Exercise instructions:
Copy the entire listing, down to the final line, exactly.

Supplied information:
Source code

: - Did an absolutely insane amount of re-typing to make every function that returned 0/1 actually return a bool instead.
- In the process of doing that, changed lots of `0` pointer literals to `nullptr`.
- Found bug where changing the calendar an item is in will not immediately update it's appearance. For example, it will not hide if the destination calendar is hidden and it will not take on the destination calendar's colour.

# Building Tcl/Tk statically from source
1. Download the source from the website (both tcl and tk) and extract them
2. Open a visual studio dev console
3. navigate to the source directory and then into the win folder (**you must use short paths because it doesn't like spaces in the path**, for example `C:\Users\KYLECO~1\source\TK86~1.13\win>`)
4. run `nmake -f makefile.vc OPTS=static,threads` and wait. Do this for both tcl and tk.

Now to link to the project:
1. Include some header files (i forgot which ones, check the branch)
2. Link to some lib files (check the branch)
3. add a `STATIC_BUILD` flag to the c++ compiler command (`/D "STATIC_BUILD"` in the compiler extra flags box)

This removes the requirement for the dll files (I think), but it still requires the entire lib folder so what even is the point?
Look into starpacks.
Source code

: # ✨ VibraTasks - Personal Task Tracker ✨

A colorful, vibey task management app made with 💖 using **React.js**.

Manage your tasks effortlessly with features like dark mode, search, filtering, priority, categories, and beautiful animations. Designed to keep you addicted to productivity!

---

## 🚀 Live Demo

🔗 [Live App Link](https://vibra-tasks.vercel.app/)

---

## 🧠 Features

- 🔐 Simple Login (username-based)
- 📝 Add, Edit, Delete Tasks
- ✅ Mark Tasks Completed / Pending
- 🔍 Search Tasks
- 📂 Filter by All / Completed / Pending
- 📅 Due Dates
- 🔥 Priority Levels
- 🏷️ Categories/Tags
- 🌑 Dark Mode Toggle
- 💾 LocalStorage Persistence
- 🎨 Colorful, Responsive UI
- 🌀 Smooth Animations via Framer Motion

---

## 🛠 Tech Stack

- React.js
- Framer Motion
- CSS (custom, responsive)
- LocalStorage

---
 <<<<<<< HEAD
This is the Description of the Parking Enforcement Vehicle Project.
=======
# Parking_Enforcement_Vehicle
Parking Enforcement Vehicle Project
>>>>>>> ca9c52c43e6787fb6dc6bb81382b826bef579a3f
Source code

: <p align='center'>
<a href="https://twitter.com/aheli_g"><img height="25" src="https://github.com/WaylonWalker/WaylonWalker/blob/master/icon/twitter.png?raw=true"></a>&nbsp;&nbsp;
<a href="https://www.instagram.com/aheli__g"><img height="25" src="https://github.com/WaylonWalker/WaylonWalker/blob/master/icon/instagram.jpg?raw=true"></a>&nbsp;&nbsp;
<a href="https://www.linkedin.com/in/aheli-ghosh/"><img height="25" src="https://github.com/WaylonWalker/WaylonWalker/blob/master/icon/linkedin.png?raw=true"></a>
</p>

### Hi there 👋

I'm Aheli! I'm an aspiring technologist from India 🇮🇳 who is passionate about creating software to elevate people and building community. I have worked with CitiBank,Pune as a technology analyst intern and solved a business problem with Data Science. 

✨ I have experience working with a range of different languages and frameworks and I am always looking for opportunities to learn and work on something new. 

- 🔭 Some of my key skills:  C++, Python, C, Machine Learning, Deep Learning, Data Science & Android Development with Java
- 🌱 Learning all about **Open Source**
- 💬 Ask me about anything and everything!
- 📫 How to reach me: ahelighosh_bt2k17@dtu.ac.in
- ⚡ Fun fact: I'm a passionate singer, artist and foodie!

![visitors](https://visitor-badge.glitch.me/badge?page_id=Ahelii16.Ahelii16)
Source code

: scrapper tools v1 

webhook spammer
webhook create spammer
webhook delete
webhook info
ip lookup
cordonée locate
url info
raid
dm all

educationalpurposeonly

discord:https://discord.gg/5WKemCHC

Answer space:
Source code

: - Did an absolutely insane amount of re-typing to make every function that returned 0/1 actually return a bool instead.
- In the process of doing that, changed lots of `0` pointer literals to `nullptr`.
- Found bug where changing the calendar an item is in will not immediately update it's appearance. For example, it will not hide if the destination calendar is hidden and it will not take on the destination calendar's colour.

# Building Tcl/Tk statically from source
1. Download the source from the website (both tcl and tk) and extract them
2. Open a visual studio dev console
3. navigate to the source directory and then into the win folder (**you must use short paths because it doesn't like spaces in the path**, for example `C:\Users\KYLECO~1\source\TK86~1.13\win>`)
4. run `nmake -f makefile.vc OPTS=static,threads` and wait. Do this for both tcl and tk.

Now to link to the project:
1. Include some header files (i forgot which ones, check the branch)
2. Link to some lib files (check the branch)
3. add a `STATIC_BUILD` flag to the c++ compiler command (`/D "STATIC_BUILD"` in the compiler extra flags box)

This removes the requirement for the dll files (I think), but it still requires the entire lib folder so what even is the point?
Look into starpacks.
Source code

: # ✨ VibraTasks - Personal Task Tracker ✨

A colorful, vibey task management app made with 💖 using **React.js**.

Manage your tasks effortlessly with features like dark mode, search, filtering, priority, categories, and beautiful animations. Designed to keep you addicted to productivity!

---

## 🚀 Live Demo

🔗 [Live App Link](https://vibra-tasks.vercel.app/)

---

## 🧠 Features

- 🔐 Simple Login (username-based)
- 📝 Add, Edit, Delete Tasks
- ✅ Mark Tasks Completed / Pending
- 🔍 Search Tasks
- 📂 Filter by All / Completed / Pending
- 📅 Due Dates
- 🔥 Priority Levels
- 🏷️ Categories/Tags
- 🌑 Dark Mode Toggle
- 💾 LocalStorage Persistence
- 🎨 Colorful, Responsive UI
- 🌀 Smooth Animations via Framer Motion

---

## 🛠 Tech Stack

- React.js
- Framer Motion
- CSS (custom, responsive)
- LocalStorage

---
 <<<<<<< HEAD
This is the Description of the Parking Enforcement Vehicle Project.
=======
# Parking_Enforcement_Vehicle
Parking Enforcement Vehicle Project
>>>>>>> ca9c52c43e6787fb6dc6bb81382b826bef579a3f
Source code

: <p align='center'>
<a href="https://twitter.com/aheli_g"><img height="25" src="https://github.com/WaylonWalker/WaylonWalker/blob/master/icon/twitter.png?raw=true"></a>&nbsp;&nbsp;
<a href="https://www.instagram.com/aheli__g"><img height="25" src="https://github.com/WaylonWalker/WaylonWalker/blob/master/icon/instagram.jpg?raw=true"></a>&nbsp;&nbsp;
<a href="https://www.linkedin.com/in/aheli-ghosh/"><img height="25" src="https://github.com/WaylonWalker/WaylonWalker/blob/master/icon/linkedin.png?raw=true"></a>
</p>

### Hi there 👋

I'm Aheli! I'm an aspiring technologist from India 🇮🇳 who is passionate about creating software to elevate people and building community. I have worked with CitiBank,Pune as a technology analyst intern and solved a business problem with Data Science. 

✨ I have experience working with a range of different languages and frameworks and I am always looking for opportunities to learn and work on something new. 

- 🔭 Some of my key skills:  C++, Python, C, Machine Learning, Deep Learning, Data Science & Android Development with Java
- 🌱 Learning all about **Open Source**
- 💬 Ask me about anything and everything!
- 📫 How to reach me: ahelighosh_bt2k17@dtu.ac.in
- ⚡ Fun fact: I'm a passionate singer, artist and foodie!

![visitors](https://visitor-badge.glitch.me/badge?page_id=Ahelii16.Ahelii16)
Source code

: scrapper tools v1 

webhook spammer
webhook create spammer
webhook delete
webhook info
ip lookup
cordonée locate
url info
raid
dm all

educationalpurposeonly

discord:https://discord.gg/5WKemCHC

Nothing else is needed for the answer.